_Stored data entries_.
- - - - -

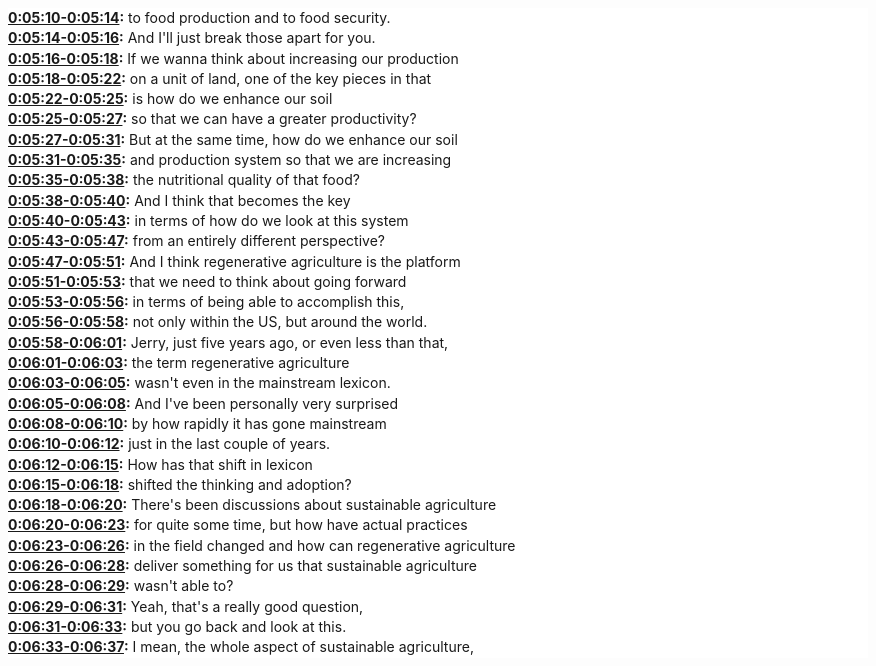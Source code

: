 **[0:05:10-0:05:14](https://podcast.vhostevents.com/uncategorized/the-carbon-capture-business-with-jerry-hatfield/#t=0:05:10):**  to food production and to food security.  
**[0:05:14-0:05:16](https://podcast.vhostevents.com/uncategorized/the-carbon-capture-business-with-jerry-hatfield/#t=0:05:14):**  And I'll just break those apart for you.  
**[0:05:16-0:05:18](https://podcast.vhostevents.com/uncategorized/the-carbon-capture-business-with-jerry-hatfield/#t=0:05:16):**  If we wanna think about increasing our production  
**[0:05:18-0:05:22](https://podcast.vhostevents.com/uncategorized/the-carbon-capture-business-with-jerry-hatfield/#t=0:05:18):**  on a unit of land, one of the key pieces in that  
**[0:05:22-0:05:25](https://podcast.vhostevents.com/uncategorized/the-carbon-capture-business-with-jerry-hatfield/#t=0:05:22):**  is how do we enhance our soil  
**[0:05:25-0:05:27](https://podcast.vhostevents.com/uncategorized/the-carbon-capture-business-with-jerry-hatfield/#t=0:05:25):**  so that we can have a greater productivity?  
**[0:05:27-0:05:31](https://podcast.vhostevents.com/uncategorized/the-carbon-capture-business-with-jerry-hatfield/#t=0:05:27):**  But at the same time, how do we enhance our soil  
**[0:05:31-0:05:35](https://podcast.vhostevents.com/uncategorized/the-carbon-capture-business-with-jerry-hatfield/#t=0:05:31):**  and production system so that we are increasing  
**[0:05:35-0:05:38](https://podcast.vhostevents.com/uncategorized/the-carbon-capture-business-with-jerry-hatfield/#t=0:05:35):**  the nutritional quality of that food?  
**[0:05:38-0:05:40](https://podcast.vhostevents.com/uncategorized/the-carbon-capture-business-with-jerry-hatfield/#t=0:05:38):**  And I think that becomes the key  
**[0:05:40-0:05:43](https://podcast.vhostevents.com/uncategorized/the-carbon-capture-business-with-jerry-hatfield/#t=0:05:40):**  in terms of how do we look at this system  
**[0:05:43-0:05:47](https://podcast.vhostevents.com/uncategorized/the-carbon-capture-business-with-jerry-hatfield/#t=0:05:43):**  from an entirely different perspective?  
**[0:05:47-0:05:51](https://podcast.vhostevents.com/uncategorized/the-carbon-capture-business-with-jerry-hatfield/#t=0:05:47):**  And I think regenerative agriculture is the platform  
**[0:05:51-0:05:53](https://podcast.vhostevents.com/uncategorized/the-carbon-capture-business-with-jerry-hatfield/#t=0:05:51):**  that we need to think about going forward  
**[0:05:53-0:05:56](https://podcast.vhostevents.com/uncategorized/the-carbon-capture-business-with-jerry-hatfield/#t=0:05:53):**  in terms of being able to accomplish this,  
**[0:05:56-0:05:58](https://podcast.vhostevents.com/uncategorized/the-carbon-capture-business-with-jerry-hatfield/#t=0:05:56):**  not only within the US, but around the world.  
**[0:05:58-0:06:01](https://podcast.vhostevents.com/uncategorized/the-carbon-capture-business-with-jerry-hatfield/#t=0:05:58):**  Jerry, just five years ago, or even less than that,  
**[0:06:01-0:06:03](https://podcast.vhostevents.com/uncategorized/the-carbon-capture-business-with-jerry-hatfield/#t=0:06:01):**  the term regenerative agriculture  
**[0:06:03-0:06:05](https://podcast.vhostevents.com/uncategorized/the-carbon-capture-business-with-jerry-hatfield/#t=0:06:03):**  wasn't even in the mainstream lexicon.  
**[0:06:05-0:06:08](https://podcast.vhostevents.com/uncategorized/the-carbon-capture-business-with-jerry-hatfield/#t=0:06:05):**  And I've been personally very surprised  
**[0:06:08-0:06:10](https://podcast.vhostevents.com/uncategorized/the-carbon-capture-business-with-jerry-hatfield/#t=0:06:08):**  by how rapidly it has gone mainstream  
**[0:06:10-0:06:12](https://podcast.vhostevents.com/uncategorized/the-carbon-capture-business-with-jerry-hatfield/#t=0:06:10):**  just in the last couple of years.  
**[0:06:12-0:06:15](https://podcast.vhostevents.com/uncategorized/the-carbon-capture-business-with-jerry-hatfield/#t=0:06:12):**  How has that shift in lexicon  
**[0:06:15-0:06:18](https://podcast.vhostevents.com/uncategorized/the-carbon-capture-business-with-jerry-hatfield/#t=0:06:15):**  shifted the thinking and adoption?  
**[0:06:18-0:06:20](https://podcast.vhostevents.com/uncategorized/the-carbon-capture-business-with-jerry-hatfield/#t=0:06:18):**  There's been discussions about sustainable agriculture  
**[0:06:20-0:06:23](https://podcast.vhostevents.com/uncategorized/the-carbon-capture-business-with-jerry-hatfield/#t=0:06:20):**  for quite some time, but how have actual practices  
**[0:06:23-0:06:26](https://podcast.vhostevents.com/uncategorized/the-carbon-capture-business-with-jerry-hatfield/#t=0:06:23):**  in the field changed and how can regenerative agriculture  
**[0:06:26-0:06:28](https://podcast.vhostevents.com/uncategorized/the-carbon-capture-business-with-jerry-hatfield/#t=0:06:26):**  deliver something for us that sustainable agriculture  
**[0:06:28-0:06:29](https://podcast.vhostevents.com/uncategorized/the-carbon-capture-business-with-jerry-hatfield/#t=0:06:28):**  wasn't able to?  
**[0:06:29-0:06:31](https://podcast.vhostevents.com/uncategorized/the-carbon-capture-business-with-jerry-hatfield/#t=0:06:29):**  Yeah, that's a really good question,  
**[0:06:31-0:06:33](https://podcast.vhostevents.com/uncategorized/the-carbon-capture-business-with-jerry-hatfield/#t=0:06:31):**  but you go back and look at this.  
**[0:06:33-0:06:37](https://podcast.vhostevents.com/uncategorized/the-carbon-capture-business-with-jerry-hatfield/#t=0:06:33):**  I mean, the whole aspect of sustainable agriculture,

- - - - -

_Aim of the task_. Beginning with the line that contains "have actual practices" and ending with the last line of the data above, return those lines exactly and nothing else.

_Exercise output_.
**[0:06:20-0:06:23](https://podcast.vhostevents.com/uncategorized/the-carbon-capture-business-with-jerry-hatfield/#t=0:06:20):**  for quite some time, but how have actual practices  
**[0:06:23-0:06:26](https://podcast.vhostevents.com/uncategorized/the-carbon-capture-business-with-jerry-hatfield/#t=0:06:23):**  in the field changed and how can regenerative agriculture  
**[0:06:26-0:06:28](https://podcast.vhostevents.com/uncategorized/the-carbon-capture-business-with-jerry-hatfield/#t=0:06:26):**  deliver something for us that sustainable agriculture  
**[0:06:28-0:06:29](https://podcast.vhostevents.com/uncategorized/the-carbon-capture-business-with-jerry-hatfield/#t=0:06:28):**  wasn't able to?  
**[0:06:29-0:06:31](https://podcast.vhostevents.com/uncategorized/the-carbon-capture-business-with-jerry-hatfield/#t=0:06:29):**  Yeah, that's a really good question,  
**[0:06:31-0:06:33](https://podcast.vhostevents.com/uncategorized/the-carbon-capture-business-with-jerry-hatfield/#t=0:06:31):**  but you go back and look at this.  
**[0:06:33-0:06:37](https://podcast.vhostevents.com/uncategorized/the-carbon-capture-business-with-jerry-hatfield/#t=0:06:33):**  I mean, the whole aspect of sustainable agriculture,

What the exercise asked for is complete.